This summer, I mean to sort out once and for all which sort of oak is which among those we're growing and make a secret mark that I can glance at when I'm asked. According to the books there are plenty of differences between the sessile oak, Quercus petraea, and the pedunculate oak, Q. robur. The first is Ireland's national tree, the hardy, wiry oak of rocky, acid mountainsides; the other the "noble" oak of fertile, limy lowlands and big house demesnes. Outside of such giveaway settings, the differences lie in such things as waviness of leafshape, length of stalks on leaves and acorns, hairiness of undersides. But while they are certainly two species, every degree of intermediate hybrid exists so that, in some localities, even botanists can be foxed.

But where did Ireland's oaks come from? And does it matter that most of those being planted in Ireland, even in "conservation" schemes, have been grown from French and Dutch acorns?

The idea that oaks, like so many other species, arrived in Ireland from Britain is probably still firmly rooted, so to speak, in the public mind. The late Frank Mitchell may have helped this along in the first edition of his classic Reading the Irish Landscape, when he pictured "organized oakwoods advancing across a land-bridge". But he noted, too, that oaks were growing in the south of Ireland 9000 years ago, and that fact has since been fitted into a rather different picture.

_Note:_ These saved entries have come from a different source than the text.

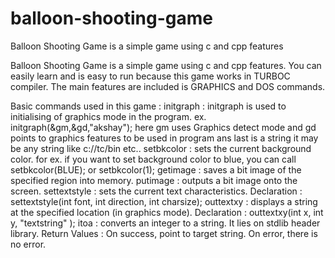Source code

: # balloon-shooting-game
Balloon Shooting Game is a simple game using c and cpp features



Balloon Shooting Game is a simple game using c and cpp features. You can easily learn and is easy to run because this game works in TURBOC compiler.
The main features are included is GRAPHICS and DOS commands.

Basic commands used in this game :
initgraph : initgraph is used to initialising of graphics mode in the program.
                 ex. initgraph(&gm,&gd,"akshay");
here gm uses Graphics detect mode and gd points to graphics features to be used in program ans last is a string it may be any string like c://tc/bin etc..
setbkcolor : sets the current background color.
   for ex. if you want to set background color to blue, you can call setbkcolor(BLUE); or setbkcolor(1);
getimage : saves a bit image of the specified region into memory.
putimage : outputs a bit image onto the screen.
settextstyle : sets the current text characteristics.
   Declaration : settextstyle(int font, int direction, int charsize);
outtextxy : displays a string at the specified location (in graphics mode).
   Declaration : outtextxy(int x, int y, "textstring" );
itoa : converts an integer to a string. It lies on stdlib header library.
   Return Values : On success, point to target string. On error, there is no error.
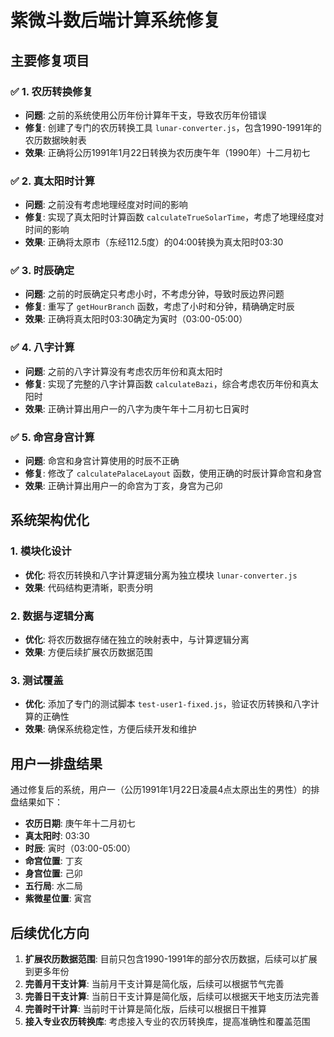 # 紫微斗数后端计算系统修复

## 主要修复项目

### ✅ 1. 农历转换修复
- **问题**: 之前的系统使用公历年份计算年干支，导致农历年份错误
- **修复**: 创建了专门的农历转换工具 `lunar-converter.js`，包含1990-1991年的农历数据映射表
- **效果**: 正确将公历1991年1月22日转换为农历庚午年（1990年）十二月初七

### ✅ 2. 真太阳时计算
- **问题**: 之前没有考虑地理经度对时间的影响
- **修复**: 实现了真太阳时计算函数 `calculateTrueSolarTime`，考虑了地理经度对时间的影响
- **效果**: 正确将太原市（东经112.5度）的04:00转换为真太阳时03:30

### ✅ 3. 时辰确定
- **问题**: 之前的时辰确定只考虑小时，不考虑分钟，导致时辰边界问题
- **修复**: 重写了 `getHourBranch` 函数，考虑了小时和分钟，精确确定时辰
- **效果**: 正确将真太阳时03:30确定为寅时（03:00-05:00）

### ✅ 4. 八字计算
- **问题**: 之前的八字计算没有考虑农历年份和真太阳时
- **修复**: 实现了完整的八字计算函数 `calculateBazi`，综合考虑农历年份和真太阳时
- **效果**: 正确计算出用户一的八字为庚午年十二月初七日寅时

### ✅ 5. 命宫身宫计算
- **问题**: 命宫和身宫计算使用的时辰不正确
- **修复**: 修改了 `calculatePalaceLayout` 函数，使用正确的时辰计算命宫和身宫
- **效果**: 正确计算出用户一的命宫为丁亥，身宫为己卯

## 系统架构优化

### 1. 模块化设计
- **优化**: 将农历转换和八字计算逻辑分离为独立模块 `lunar-converter.js`
- **效果**: 代码结构更清晰，职责分明

### 2. 数据与逻辑分离
- **优化**: 将农历数据存储在独立的映射表中，与计算逻辑分离
- **效果**: 方便后续扩展农历数据范围

### 3. 测试覆盖
- **优化**: 添加了专门的测试脚本 `test-user1-fixed.js`，验证农历转换和八字计算的正确性
- **效果**: 确保系统稳定性，方便后续开发和维护

## 用户一排盘结果

通过修复后的系统，用户一（公历1991年1月22日凌晨4点太原出生的男性）的排盘结果如下：

- **农历日期**: 庚午年十二月初七
- **真太阳时**: 03:30
- **时辰**: 寅时（03:00-05:00）
- **命宫位置**: 丁亥
- **身宫位置**: 己卯
- **五行局**: 水二局
- **紫微星位置**: 寅宫

## 后续优化方向

1. **扩展农历数据范围**: 目前只包含1990-1991年的部分农历数据，后续可以扩展到更多年份
2. **完善月干支计算**: 当前月干支计算是简化版，后续可以根据节气完善
3. **完善日干支计算**: 当前日干支计算是简化版，后续可以根据天干地支历法完善
4. **完善时干计算**: 当前时干计算是简化版，后续可以根据日干推算
5. **接入专业农历转换库**: 考虑接入专业的农历转换库，提高准确性和覆盖范围 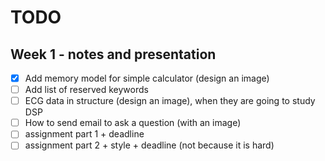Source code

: # TODO

## Week 1 - notes and presentation

- [x] Add memory model for simple calculator (design an image)
- [ ] Add list of reserved keywords
- [ ] ECG data in structure (design an image), when they are going to study DSP
- [ ] How to send email to ask a question (with an image)
- [ ] assignment part 1 + deadline
- [ ] assignment part 2 + style + deadline (not because it is hard)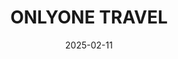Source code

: ---  
layout: startup_page  
title: "ONLYONE TRAVEL"  
id: "onlyone.travel"  
permalink: "/onlyonetravelonlyone.travel02112025/"  
website: "https://onlyone.travel"  
funding_round: ""  
funding_amount: "¥100M"  
investors: "more than 20 individual investors"  
about: "ONLYONE TRAVEL plans and executes custom-made journeys worldwide, offering unique, one-of-a-kind travel experiences. They blend unique locations with tailored experiences to deliver 'life-changing' journeys for clients, focusing on experiential luxury and in-house management to reduce costs and enhance value."  
markets: "Travel, Hospitality, FIT여행, 투어오페레이터, 케냐, 허니문여행, 맞춤여행, 개인여행, honeymoontour, africatravel, africa, touroperator, 러셔리여행, luxury travel, business inspection tour, 비지니스사찰여행, 個人旅行, and ツアーアレンジ"  
hq: "Tokyo, Japan"  
founded_year: "2012"  
linkedin: "https://www.linkedin.com/company/onlyone-travel"  
twitter: ""  
instagram: ""  
facebook: ""  
crunchbase: "https://www.crunchbase.com/organization/onlyone-travel"  
pitchbook: ""  

date_display: "11-Feb-2025"  
date: "2025-02-11"

# SEO Optimization  
meta_title: "ONLYONE TRAVEL -  Funding (¥100M)"  
meta_description: "ONLYONE TRAVEL, ONLYONE TRAVEL plans and executes custom-made journeys worldwide, offering unique, one-of-a-kind travel experiences. They blend unique locations with ..."  
meta_keywords: "ONLYONE TRAVEL, Travel, Hospitality, FIT여행, 투어오페레이터, 케냐, 허니문여행, 맞춤여행, 개인여행, honeymoontour, africatravel, africa, touroperator, 러셔리여행, luxury travel, business inspection tour, 비지니스사찰여행, 個人旅行, and ツアーアレンジ,  funding"  
canonical_url: "https://startup.projectstartups.com/onlyonetravelonlyone.travel02112025/"  
---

At the maximum spread of the Ice Age glaciers, about 20,000 years ago, oak was pushed south to Spain, Italy and the Balkans. Genetic research by Trinity's Department of Botany, working with Teagasc in Kinsealy, now suggests that our Irish oaks came from Iberia and that the Italian and Balkans races failed to reach Britain or Ireland.

Indeed, Trinity's Dr Fraser Mitchell believes that most plants migrating into Ireland probably avoided the Irish Sea and bypassed Britain altogether. They could, he thinks, have migrated straight from the Atlantic coast of France to Ireland's south coast by way of the "forebulge" landbridge that rolled northwards, over thousands of years, as the earth's crust rebounded from the retreating weight of ice.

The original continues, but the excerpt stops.